---- RAW DATA
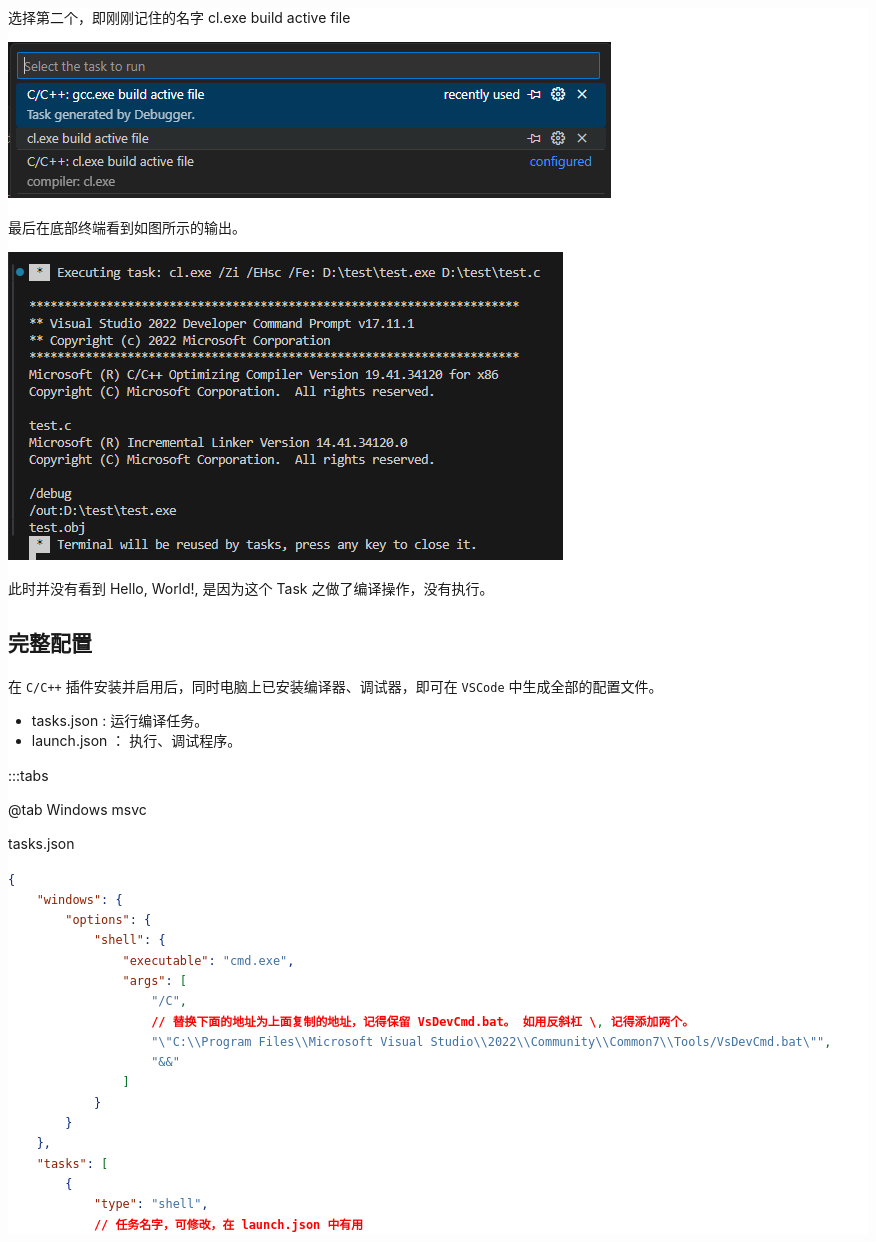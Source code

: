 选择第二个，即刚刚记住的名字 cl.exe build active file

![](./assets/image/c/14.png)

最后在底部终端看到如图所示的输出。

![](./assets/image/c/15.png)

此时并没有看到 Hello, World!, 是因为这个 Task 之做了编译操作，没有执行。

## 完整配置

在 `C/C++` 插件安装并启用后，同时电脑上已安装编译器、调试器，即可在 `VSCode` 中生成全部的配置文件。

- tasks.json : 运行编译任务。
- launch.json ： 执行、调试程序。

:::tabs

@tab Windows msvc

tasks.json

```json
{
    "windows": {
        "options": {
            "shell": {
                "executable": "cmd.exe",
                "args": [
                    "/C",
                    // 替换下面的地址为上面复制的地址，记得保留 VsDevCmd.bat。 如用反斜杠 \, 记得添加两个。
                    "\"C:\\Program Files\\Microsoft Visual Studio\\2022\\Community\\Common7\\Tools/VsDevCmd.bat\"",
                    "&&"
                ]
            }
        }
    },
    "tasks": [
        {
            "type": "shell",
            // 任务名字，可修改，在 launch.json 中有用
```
--------
---- RAW DATA
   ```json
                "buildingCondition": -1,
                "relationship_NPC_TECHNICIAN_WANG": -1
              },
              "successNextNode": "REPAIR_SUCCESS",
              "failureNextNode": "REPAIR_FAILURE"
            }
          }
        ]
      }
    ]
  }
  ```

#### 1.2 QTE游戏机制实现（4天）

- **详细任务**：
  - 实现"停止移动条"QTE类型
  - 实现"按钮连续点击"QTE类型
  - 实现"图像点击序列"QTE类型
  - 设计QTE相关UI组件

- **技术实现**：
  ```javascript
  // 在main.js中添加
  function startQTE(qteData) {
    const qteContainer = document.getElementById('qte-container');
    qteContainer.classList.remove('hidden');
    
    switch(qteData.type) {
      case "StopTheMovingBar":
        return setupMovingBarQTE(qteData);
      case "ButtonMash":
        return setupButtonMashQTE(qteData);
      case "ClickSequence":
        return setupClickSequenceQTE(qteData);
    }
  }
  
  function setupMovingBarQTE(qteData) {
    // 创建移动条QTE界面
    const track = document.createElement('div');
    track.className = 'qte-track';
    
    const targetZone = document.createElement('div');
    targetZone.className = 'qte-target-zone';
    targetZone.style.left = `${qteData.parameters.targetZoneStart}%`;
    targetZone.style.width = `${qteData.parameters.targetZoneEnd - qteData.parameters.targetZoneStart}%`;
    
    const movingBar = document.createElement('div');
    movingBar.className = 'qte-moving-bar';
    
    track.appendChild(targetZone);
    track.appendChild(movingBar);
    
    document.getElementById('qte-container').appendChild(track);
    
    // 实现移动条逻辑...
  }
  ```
--------
WHAT YOU SHOULD DO: The string "return" shows up in some lines of the listing. Copy each such line.

RESULT BELOW:
        return setupMovingBarQTE(qteData);
        return setupButtonMashQTE(qteData);
        return setupClickSequenceQTE(qteData);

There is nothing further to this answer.